James Beckmann, the all-time winningest head soccer coach in Nebraska Wesleyan history, has announced his plans to step away from the soccer coaching ranks and his position as the head men’s soccer coach at Nebraska Wesleyan University to devote more time to his family.
Beckmann served as head coach of the Prairie Wolves for eight seasons compiling a 92-52-8 overall record. He led NWU to a share of the Great Plains Athletic Conference regular season championship in 2001, and has guided the Prairie Wolves to five GPAC runner-up places, including second place finishes the past three years.
"I really appreciate all the time and effort that James has given to the NWU Men's Soccer Program," NWU Athletic Director Ira Zeff said. "He has been a big part of our success, both as a player and coach."
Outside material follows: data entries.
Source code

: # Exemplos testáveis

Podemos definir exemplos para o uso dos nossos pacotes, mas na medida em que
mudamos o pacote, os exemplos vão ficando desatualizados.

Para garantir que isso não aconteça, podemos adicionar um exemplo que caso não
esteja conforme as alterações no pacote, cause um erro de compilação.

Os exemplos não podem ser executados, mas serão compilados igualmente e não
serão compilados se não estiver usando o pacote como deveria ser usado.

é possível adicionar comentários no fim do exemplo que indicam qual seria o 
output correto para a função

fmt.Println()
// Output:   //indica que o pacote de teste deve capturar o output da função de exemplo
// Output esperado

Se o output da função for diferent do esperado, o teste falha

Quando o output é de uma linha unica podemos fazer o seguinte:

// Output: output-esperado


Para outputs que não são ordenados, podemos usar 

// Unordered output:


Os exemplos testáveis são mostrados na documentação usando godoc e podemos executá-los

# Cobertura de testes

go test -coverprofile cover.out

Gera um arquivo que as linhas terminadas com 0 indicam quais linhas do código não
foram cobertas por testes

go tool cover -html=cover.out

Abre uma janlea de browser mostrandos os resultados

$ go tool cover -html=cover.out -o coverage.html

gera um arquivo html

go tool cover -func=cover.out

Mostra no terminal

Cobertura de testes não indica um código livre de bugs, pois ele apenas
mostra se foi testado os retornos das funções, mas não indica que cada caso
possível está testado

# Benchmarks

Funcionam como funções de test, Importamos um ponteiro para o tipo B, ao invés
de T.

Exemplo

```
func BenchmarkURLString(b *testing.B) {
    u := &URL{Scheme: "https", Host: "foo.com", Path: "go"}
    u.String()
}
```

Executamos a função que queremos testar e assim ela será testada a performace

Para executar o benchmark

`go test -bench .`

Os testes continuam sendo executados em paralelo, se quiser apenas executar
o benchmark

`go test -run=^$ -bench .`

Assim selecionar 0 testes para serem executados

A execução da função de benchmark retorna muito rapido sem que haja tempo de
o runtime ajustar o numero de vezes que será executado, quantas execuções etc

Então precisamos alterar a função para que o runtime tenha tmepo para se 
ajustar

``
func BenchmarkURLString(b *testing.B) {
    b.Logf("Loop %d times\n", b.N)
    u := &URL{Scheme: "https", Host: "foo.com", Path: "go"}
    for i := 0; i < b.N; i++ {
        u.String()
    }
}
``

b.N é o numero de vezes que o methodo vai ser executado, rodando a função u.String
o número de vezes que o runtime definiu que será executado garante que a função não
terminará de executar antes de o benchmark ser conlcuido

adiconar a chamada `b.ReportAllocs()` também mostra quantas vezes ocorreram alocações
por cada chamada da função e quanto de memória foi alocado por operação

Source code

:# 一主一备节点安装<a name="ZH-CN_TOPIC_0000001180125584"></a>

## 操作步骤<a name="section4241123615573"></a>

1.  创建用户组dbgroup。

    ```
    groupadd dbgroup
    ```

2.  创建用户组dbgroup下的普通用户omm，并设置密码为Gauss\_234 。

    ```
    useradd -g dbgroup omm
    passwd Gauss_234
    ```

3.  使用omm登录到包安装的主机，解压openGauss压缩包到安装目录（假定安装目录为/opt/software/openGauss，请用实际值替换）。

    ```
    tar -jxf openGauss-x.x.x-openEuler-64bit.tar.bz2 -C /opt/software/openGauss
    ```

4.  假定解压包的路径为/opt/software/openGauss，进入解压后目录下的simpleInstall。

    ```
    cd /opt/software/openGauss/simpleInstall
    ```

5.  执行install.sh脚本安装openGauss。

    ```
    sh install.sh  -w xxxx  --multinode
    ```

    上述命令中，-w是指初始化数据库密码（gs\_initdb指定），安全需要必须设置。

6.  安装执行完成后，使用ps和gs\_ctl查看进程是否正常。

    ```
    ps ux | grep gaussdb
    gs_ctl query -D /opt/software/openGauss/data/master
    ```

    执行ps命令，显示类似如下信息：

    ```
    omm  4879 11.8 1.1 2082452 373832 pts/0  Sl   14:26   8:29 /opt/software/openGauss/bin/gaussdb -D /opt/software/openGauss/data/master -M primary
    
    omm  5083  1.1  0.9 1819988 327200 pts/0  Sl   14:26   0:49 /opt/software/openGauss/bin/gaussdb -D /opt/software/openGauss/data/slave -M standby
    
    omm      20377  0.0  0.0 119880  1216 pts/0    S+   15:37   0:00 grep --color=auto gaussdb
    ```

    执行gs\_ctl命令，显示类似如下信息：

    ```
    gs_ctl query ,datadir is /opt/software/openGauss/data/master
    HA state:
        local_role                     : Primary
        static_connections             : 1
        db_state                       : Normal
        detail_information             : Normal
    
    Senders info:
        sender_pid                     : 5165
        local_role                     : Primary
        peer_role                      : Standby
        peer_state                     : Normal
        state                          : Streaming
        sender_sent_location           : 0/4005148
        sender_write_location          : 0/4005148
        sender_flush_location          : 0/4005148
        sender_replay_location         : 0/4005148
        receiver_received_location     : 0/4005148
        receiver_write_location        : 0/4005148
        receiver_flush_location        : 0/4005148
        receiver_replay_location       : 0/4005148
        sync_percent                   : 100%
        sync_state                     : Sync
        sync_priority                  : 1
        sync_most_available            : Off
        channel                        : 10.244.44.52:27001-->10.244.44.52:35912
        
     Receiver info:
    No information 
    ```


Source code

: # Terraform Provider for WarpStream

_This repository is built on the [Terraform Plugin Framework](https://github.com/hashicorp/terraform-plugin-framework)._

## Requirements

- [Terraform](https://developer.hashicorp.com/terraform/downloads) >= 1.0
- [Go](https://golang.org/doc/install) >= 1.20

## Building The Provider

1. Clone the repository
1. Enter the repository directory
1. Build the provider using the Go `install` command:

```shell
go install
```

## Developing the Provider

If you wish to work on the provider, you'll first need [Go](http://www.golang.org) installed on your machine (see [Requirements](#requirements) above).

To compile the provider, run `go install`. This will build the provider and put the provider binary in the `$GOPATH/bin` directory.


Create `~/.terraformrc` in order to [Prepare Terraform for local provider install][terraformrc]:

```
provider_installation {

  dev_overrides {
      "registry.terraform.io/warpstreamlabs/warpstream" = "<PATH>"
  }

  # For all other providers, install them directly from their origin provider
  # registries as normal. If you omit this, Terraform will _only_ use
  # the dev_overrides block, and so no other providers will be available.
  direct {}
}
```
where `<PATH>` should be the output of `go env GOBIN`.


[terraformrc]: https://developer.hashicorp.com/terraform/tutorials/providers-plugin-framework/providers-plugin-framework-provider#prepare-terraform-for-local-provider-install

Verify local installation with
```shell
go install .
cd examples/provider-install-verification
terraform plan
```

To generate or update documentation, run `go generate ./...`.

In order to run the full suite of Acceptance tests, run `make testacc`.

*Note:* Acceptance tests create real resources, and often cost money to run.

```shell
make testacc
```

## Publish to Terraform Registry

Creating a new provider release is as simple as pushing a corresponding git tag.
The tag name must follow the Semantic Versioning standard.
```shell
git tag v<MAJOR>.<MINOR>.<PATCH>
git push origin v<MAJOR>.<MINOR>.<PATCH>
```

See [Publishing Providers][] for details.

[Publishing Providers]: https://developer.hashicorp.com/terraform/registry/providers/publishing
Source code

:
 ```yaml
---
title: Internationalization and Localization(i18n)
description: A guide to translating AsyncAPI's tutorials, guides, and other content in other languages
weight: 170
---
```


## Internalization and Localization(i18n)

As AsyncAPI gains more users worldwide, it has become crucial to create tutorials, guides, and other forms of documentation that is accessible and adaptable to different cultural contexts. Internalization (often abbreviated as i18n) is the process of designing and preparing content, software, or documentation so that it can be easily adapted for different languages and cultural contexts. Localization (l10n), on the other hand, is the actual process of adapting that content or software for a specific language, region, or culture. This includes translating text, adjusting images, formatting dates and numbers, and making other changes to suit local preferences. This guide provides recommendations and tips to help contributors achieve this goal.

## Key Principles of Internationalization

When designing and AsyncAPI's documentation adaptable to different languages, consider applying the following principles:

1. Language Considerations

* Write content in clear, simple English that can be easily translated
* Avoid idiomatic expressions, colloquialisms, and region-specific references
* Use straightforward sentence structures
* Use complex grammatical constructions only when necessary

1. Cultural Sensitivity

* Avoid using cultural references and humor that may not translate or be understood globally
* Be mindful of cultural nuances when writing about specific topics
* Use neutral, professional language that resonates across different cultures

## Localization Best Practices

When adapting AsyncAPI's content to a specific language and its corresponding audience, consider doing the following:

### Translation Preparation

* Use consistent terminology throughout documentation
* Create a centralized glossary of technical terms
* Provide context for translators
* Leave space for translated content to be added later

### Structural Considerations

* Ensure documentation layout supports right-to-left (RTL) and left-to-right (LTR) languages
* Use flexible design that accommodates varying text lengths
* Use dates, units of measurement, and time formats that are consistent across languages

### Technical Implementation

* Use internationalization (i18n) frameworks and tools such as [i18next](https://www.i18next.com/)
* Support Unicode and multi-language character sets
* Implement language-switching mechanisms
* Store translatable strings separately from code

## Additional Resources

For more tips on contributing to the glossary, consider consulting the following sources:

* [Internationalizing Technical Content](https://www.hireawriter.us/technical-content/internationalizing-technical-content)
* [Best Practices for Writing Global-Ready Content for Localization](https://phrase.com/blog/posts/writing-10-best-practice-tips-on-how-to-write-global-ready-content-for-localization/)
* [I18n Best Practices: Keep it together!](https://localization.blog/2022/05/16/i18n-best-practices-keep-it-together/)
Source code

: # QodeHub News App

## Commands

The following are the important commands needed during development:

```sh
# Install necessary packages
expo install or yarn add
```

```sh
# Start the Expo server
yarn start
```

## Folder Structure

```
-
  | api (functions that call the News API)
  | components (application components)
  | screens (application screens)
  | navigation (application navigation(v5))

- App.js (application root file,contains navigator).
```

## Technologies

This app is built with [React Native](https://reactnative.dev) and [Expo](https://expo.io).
In 2001, Beckmann was named the GPAC Co-Coach of the Year, and he helped lead NWU to the second round of the NCAA Division III Championships in 2001 and 2002.
“I leave with mixed emotions, excited for the new chapter in my life but sad to leave a place I spent 11 years as a player and coach,” Beckmann said. “It will always be a part of who I am and who I strive to be. I wish the team and the school nothing but the best and I can’t wait to see the new look Prairie Wolves take the field.”
Beckman came to NWU in 1996 as a player where he was a three-time team captain, earning three All-Conference honors and All-Midwest Region and honorable mention All-America recognition as a senior. Beckman graduated from NWU in 1999 with a degree in education before attending the University of Nebraska Law School where he graduated in 2003. He currently has his own law firm, Beckman Law Offices.
“I would like to thank NWU, its administration, faculty and staff for the opportunity to serve as head soccer coach,” Beckman added. “I would also like to thank everyone who has worked as part of our staff, and the hundreds of families who trusted us to help their sons become men and the players who made me proud. Lastly I would like to thank my own family for its unyielding support of me, often to their own detriment.”
The search for a new men’s soccer coach will begin immediately.